# Your assignment
Copy out the data in full and exactly, passing over the pictures.

# Source material

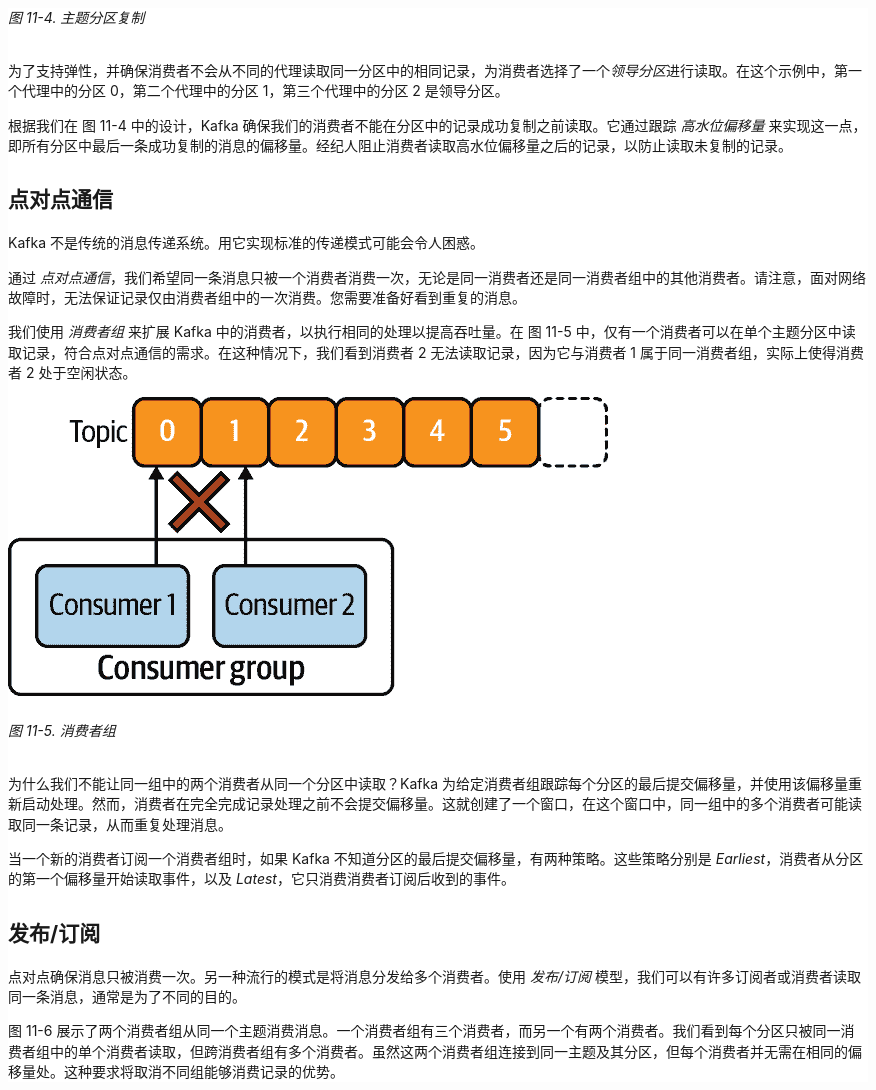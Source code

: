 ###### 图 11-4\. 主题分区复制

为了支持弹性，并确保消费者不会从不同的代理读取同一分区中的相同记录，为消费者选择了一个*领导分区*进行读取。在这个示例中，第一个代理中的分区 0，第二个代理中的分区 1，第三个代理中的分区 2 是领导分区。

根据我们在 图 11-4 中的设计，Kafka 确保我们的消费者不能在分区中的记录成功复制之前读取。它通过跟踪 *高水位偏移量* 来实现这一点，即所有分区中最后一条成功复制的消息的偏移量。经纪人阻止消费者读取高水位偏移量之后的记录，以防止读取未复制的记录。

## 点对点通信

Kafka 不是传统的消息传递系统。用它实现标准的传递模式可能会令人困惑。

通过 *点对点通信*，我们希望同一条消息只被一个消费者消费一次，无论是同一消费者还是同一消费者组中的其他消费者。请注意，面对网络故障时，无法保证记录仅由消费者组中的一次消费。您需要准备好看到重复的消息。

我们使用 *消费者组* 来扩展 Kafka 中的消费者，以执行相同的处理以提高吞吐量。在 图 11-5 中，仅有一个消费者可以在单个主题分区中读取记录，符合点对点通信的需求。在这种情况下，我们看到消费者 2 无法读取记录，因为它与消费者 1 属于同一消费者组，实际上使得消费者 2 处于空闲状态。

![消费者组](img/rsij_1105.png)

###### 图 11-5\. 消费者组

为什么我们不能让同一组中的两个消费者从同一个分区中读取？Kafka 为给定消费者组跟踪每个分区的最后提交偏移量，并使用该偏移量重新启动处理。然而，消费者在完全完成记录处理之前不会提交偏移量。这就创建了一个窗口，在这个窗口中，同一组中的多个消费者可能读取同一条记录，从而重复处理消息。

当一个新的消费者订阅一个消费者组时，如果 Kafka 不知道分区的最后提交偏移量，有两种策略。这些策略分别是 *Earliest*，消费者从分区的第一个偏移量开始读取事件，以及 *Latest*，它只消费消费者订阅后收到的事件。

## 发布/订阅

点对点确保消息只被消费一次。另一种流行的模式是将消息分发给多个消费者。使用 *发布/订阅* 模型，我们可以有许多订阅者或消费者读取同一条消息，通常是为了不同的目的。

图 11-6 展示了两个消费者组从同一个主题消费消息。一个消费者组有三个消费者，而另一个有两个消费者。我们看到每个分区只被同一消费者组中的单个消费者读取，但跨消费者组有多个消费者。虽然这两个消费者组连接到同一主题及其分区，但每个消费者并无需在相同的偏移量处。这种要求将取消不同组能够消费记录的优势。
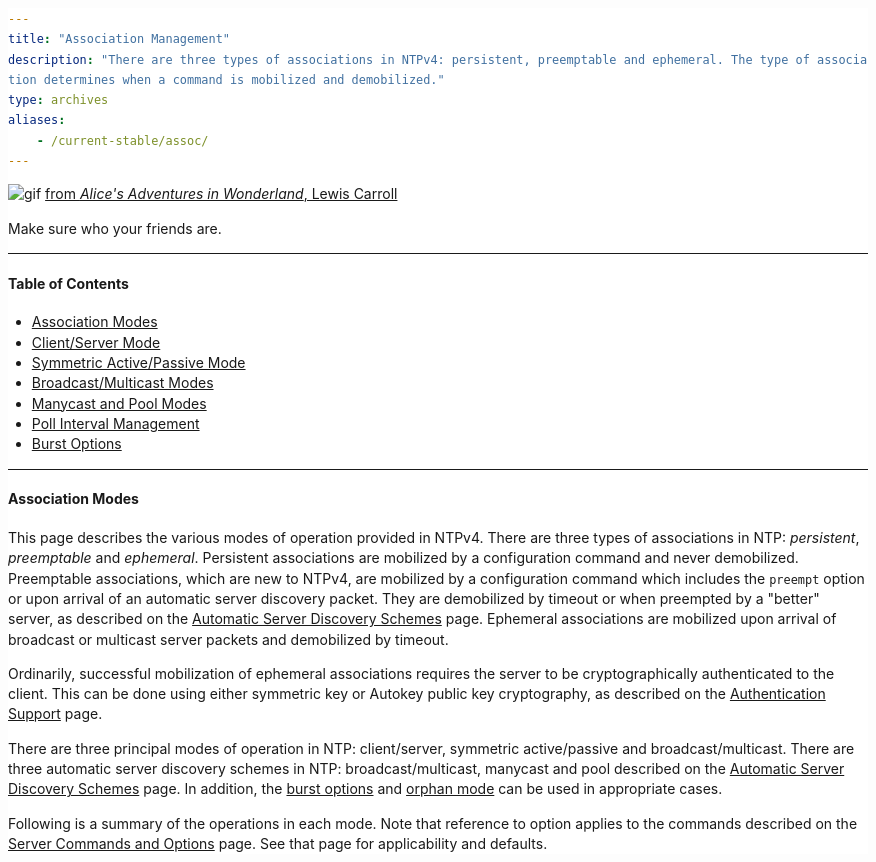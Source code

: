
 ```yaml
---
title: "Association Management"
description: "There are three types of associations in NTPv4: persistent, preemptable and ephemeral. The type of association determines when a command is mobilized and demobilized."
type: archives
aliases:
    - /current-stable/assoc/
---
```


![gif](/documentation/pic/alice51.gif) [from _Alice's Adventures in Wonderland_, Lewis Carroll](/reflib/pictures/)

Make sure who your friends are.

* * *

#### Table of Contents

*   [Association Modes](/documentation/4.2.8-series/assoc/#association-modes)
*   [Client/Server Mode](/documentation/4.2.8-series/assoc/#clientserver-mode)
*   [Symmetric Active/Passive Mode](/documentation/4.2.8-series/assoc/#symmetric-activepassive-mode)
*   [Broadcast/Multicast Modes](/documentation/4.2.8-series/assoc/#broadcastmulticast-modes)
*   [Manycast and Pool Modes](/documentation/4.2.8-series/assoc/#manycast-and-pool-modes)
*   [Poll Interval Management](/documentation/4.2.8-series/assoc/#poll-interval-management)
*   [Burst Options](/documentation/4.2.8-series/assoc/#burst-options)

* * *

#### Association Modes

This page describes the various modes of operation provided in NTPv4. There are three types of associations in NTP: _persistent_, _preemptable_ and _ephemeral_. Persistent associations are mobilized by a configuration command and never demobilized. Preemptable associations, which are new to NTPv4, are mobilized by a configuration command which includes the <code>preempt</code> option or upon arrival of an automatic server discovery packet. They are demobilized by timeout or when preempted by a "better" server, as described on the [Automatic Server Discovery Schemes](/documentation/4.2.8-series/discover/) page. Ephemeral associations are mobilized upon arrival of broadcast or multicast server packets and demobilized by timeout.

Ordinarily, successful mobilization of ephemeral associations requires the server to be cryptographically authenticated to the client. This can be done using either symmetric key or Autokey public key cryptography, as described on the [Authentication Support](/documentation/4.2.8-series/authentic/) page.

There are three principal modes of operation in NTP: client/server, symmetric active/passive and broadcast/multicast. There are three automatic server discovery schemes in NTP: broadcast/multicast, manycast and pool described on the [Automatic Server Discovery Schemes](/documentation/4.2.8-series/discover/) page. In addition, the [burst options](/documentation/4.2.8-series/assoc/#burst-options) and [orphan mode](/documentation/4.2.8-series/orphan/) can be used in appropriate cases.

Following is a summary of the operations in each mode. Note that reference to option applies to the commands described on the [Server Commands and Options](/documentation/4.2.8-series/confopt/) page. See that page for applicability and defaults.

# Exercise result
Source code

: ###### 图 11-4\. 主题分区复制

为了支持弹性，并确保消费者不会从不同的代理读取同一分区中的相同记录，为消费者选择了一个*领导分区*进行读取。在这个示例中，第一个代理中的分区 0，第二个代理中的分区 1，第三个代理中的分区 2 是领导分区。

根据我们在 图 11-4 中的设计，Kafka 确保我们的消费者不能在分区中的记录成功复制之前读取。它通过跟踪 *高水位偏移量* 来实现这一点，即所有分区中最后一条成功复制的消息的偏移量。经纪人阻止消费者读取高水位偏移量之后的记录，以防止读取未复制的记录。

## 点对点通信

Kafka 不是传统的消息传递系统。用它实现标准的传递模式可能会令人困惑。

通过 *点对点通信*，我们希望同一条消息只被一个消费者消费一次，无论是同一消费者还是同一消费者组中的其他消费者。请注意，面对网络故障时，无法保证记录仅由消费者组中的一次消费。您需要准备好看到重复的消息。

我们使用 *消费者组* 来扩展 Kafka 中的消费者，以执行相同的处理以提高吞吐量。在 图 11-5 中，仅有一个消费者可以在单个主题分区中读取记录，符合点对点通信的需求。在这种情况下，我们看到消费者 2 无法读取记录，因为它与消费者 1 属于同一消费者组，实际上使得消费者 2 处于空闲状态。

![消费者组](img/rsij_1105.png)

###### 图 11-5\. 消费者组

为什么我们不能让同一组中的两个消费者从同一个分区中读取？Kafka 为给定消费者组跟踪每个分区的最后提交偏移量，并使用该偏移量重新启动处理。然而，消费者在完全完成记录处理之前不会提交偏移量。这就创建了一个窗口，在这个窗口中，同一组中的多个消费者可能读取同一条记录，从而重复处理消息。

当一个新的消费者订阅一个消费者组时，如果 Kafka 不知道分区的最后提交偏移量，有两种策略。这些策略分别是 *Earliest*，消费者从分区的第一个偏移量开始读取事件，以及 *Latest*，它只消费消费者订阅后收到的事件。

## 发布/订阅

点对点确保消息只被消费一次。另一种流行的模式是将消息分发给多个消费者。使用 *发布/订阅* 模型，我们可以有许多订阅者或消费者读取同一条消息，通常是为了不同的目的。

图 11-6 展示了两个消费者组从同一个主题消费消息。一个消费者组有三个消费者，而另一个有两个消费者。我们看到每个分区只被同一消费者组中的单个消费者读取，但跨消费者组有多个消费者。虽然这两个消费者组连接到同一主题及其分区，但每个消费者并无需在相同的偏移量处。这种要求将取消不同组能够消费记录的优势。
Source code

:
 ```yaml
---
title: "Association Management"
description: "There are three types of associations in NTPv4: persistent, preemptable and ephemeral. The type of association determines when a command is mobilized and demobilized."
type: archives
aliases:
    - /current-stable/assoc/
---
```


![gif](/documentation/pic/alice51.gif) [from _Alice's Adventures in Wonderland_, Lewis Carroll](/reflib/pictures/)

Make sure who your friends are.

* * *

#### Table of Contents

*   [Association Modes](/documentation/4.2.8-series/assoc/#association-modes)
*   [Client/Server Mode](/documentation/4.2.8-series/assoc/#clientserver-mode)
*   [Symmetric Active/Passive Mode](/documentation/4.2.8-series/assoc/#symmetric-activepassive-mode)
*   [Broadcast/Multicast Modes](/documentation/4.2.8-series/assoc/#broadcastmulticast-modes)
*   [Manycast and Pool Modes](/documentation/4.2.8-series/assoc/#manycast-and-pool-modes)
*   [Poll Interval Management](/documentation/4.2.8-series/assoc/#poll-interval-management)
*   [Burst Options](/documentation/4.2.8-series/assoc/#burst-options)

* * *

#### Association Modes

This page describes the various modes of operation provided in NTPv4. There are three types of associations in NTP: _persistent_, _preemptable_ and _ephemeral_. Persistent associations are mobilized by a configuration command and never demobilized. Preemptable associations, which are new to NTPv4, are mobilized by a configuration command which includes the <code>preempt</code> option or upon arrival of an automatic server discovery packet. They are demobilized by timeout or when preempted by a "better" server, as described on the [Automatic Server Discovery Schemes](/documentation/4.2.8-series/discover/) page. Ephemeral associations are mobilized upon arrival of broadcast or multicast server packets and demobilized by timeout.

Ordinarily, successful mobilization of ephemeral associations requires the server to be cryptographically authenticated to the client. This can be done using either symmetric key or Autokey public key cryptography, as described on the [Authentication Support](/documentation/4.2.8-series/authentic/) page.

There are three principal modes of operation in NTP: client/server, symmetric active/passive and broadcast/multicast. There are three automatic server discovery schemes in NTP: broadcast/multicast, manycast and pool described on the [Automatic Server Discovery Schemes](/documentation/4.2.8-series/discover/) page. In addition, the [burst options](/documentation/4.2.8-series/assoc/#burst-options) and [orphan mode](/documentation/4.2.8-series/orphan/) can be used in appropriate cases.

Following is a summary of the operations in each mode. Note that reference to option applies to the commands described on the [Server Commands and Options](/documentation/4.2.8-series/confopt/) page. See that page for applicability and defaults.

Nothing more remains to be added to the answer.